I've spent about 5 hours on this problem, so I thought I'd share it with the community. If you can point to something that I'm doing wrong, I'd love to know what it is. Otherwise, maybe this post will save somebody else the agony I just went through to figure this out.
Problem: my nav bar buttons' click event listeners were not firing. Actually, they were sometimes firing, but eventually, they would stop firing.
All my code is highly modularized in CommonJS modules, per best practice. Now you might argue that my parasitic inheritance pattern is not best practice, but I've had much success with it, and I like it, so I'm sticking with it.

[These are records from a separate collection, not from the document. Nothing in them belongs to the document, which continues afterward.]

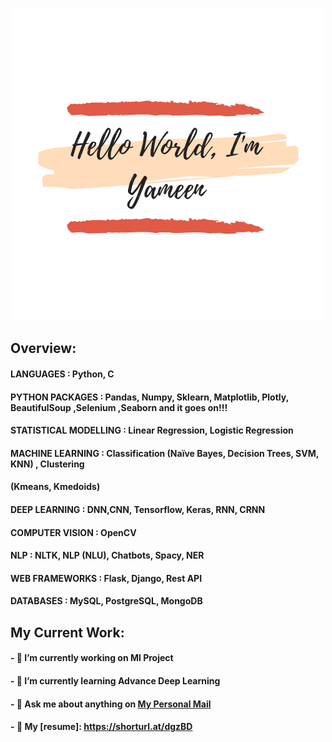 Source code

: <p align="center">
  <img src="Peachpuff Brush Stroke Photography Logo.png" />
</p>

## Overview:
#### LANGUAGES : Python, C
#### PYTHON PACKAGES : Pandas, Numpy, Sklearn, Matplotlib, Plotly, BeautifulSoup ,Selenium ,Seaborn and it goes on!!!
#### STATISTICAL MODELLING : Linear Regression, Logistic Regression
#### MACHINE LEARNING : Classification (Naïve Bayes, Decision Trees, SVM, KNN) , Clustering
#### (Kmeans, Kmedoids) 
#### DEEP LEARNING : DNN,CNN, Tensorflow, Keras, RNN, CRNN
#### COMPUTER VISION : OpenCV
#### NLP : NLTK, NLP (NLU), Chatbots, Spacy, NER
#### WEB FRAMEWORKS : Flask, Django, Rest API
#### DATABASES : MySQL, PostgreSQL, MongoDB


## My Current Work:

#### - 🔭 I’m currently working on Ml Project
#### - 🌱 I’m currently learning Advance Deep Learning
#### - 💬 Ask me about anything on [My Personal Mail](mailto:yameenkhan9@gmail.com)
#### - :bookmark_tabs: My [resume]: https://shorturl.at/dgzBD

Another app I built used nav bar buttons created inside of a CommonJS module, and had no problems with them. But this new app was not behaving. Naturally, I started pulling the apps apart to see what the difference was between the apps.
The culprit turned out to be something so ridiculously subtle that it took me 5 hours to isolate it.

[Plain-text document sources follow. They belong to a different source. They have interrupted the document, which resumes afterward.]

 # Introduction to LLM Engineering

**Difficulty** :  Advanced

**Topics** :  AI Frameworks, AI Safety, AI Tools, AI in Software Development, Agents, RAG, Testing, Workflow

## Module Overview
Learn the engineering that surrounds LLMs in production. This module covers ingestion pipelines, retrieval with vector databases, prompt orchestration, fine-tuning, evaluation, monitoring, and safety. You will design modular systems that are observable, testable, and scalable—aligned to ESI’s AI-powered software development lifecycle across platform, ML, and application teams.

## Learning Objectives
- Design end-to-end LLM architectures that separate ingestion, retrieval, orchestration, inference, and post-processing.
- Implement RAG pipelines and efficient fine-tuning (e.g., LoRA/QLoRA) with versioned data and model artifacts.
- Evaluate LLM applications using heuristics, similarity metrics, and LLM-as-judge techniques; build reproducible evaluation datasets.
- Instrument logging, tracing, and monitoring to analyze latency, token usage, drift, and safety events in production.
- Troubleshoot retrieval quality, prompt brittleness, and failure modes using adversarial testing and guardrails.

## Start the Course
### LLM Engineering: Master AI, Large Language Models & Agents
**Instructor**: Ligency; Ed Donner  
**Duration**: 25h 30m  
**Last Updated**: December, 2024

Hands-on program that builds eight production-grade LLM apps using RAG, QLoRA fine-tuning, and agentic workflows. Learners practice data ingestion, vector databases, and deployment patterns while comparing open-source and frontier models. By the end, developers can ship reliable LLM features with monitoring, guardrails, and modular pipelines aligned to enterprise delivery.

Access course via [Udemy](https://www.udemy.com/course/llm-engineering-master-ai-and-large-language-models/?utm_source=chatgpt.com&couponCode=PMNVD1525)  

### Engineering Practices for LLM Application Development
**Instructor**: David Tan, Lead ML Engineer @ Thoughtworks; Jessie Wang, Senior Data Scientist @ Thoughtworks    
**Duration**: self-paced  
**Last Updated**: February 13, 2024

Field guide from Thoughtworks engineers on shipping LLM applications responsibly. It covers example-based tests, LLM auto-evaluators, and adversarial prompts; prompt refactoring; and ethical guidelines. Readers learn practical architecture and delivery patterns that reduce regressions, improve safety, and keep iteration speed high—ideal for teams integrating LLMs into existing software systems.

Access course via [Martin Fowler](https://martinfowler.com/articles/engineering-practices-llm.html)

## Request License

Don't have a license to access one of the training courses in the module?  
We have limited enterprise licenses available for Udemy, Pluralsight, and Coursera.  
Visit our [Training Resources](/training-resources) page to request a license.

See my sample code below. FooWin would normally be in a separate module, but for simplicity, I put it inline.
The main application code calls the FooWin() constructor two different ways -- once with an object literal passed in as the first argument, and once with an object variable passed in.

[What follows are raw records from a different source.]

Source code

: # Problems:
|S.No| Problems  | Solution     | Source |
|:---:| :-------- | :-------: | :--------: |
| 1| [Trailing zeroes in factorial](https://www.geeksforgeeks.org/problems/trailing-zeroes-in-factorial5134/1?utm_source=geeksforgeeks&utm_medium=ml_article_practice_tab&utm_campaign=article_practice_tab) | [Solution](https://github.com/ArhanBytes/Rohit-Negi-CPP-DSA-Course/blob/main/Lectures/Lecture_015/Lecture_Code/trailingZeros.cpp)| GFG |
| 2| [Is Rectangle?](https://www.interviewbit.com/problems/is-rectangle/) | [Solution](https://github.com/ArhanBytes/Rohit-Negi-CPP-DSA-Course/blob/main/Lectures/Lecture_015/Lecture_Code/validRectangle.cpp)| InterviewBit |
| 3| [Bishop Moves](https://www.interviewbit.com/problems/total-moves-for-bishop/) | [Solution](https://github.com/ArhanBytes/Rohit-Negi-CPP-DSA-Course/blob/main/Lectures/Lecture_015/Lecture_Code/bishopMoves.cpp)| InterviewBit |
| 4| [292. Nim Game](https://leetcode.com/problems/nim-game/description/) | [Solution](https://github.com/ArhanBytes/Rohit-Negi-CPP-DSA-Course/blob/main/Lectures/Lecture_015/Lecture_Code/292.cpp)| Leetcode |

If I pass an object literal, the events stop firing (try clicking the nav buttons -- you'll get console output for a couple of clicks, but then nothing). If I pass a variable, the events work as expected.
If you look inside the module, you can see that I'm adding the rightNavButtons property to the params array. So if I'm calling it with a variable, a side effect of the constructor is that there is now a reference to my nav buttons in the app.js scope. If I pass an object literal, there is no reference to those buttons in the app.js scope. I suspect this has something to do with the bad behavior; perhaps my event listeners are getting garbage collected?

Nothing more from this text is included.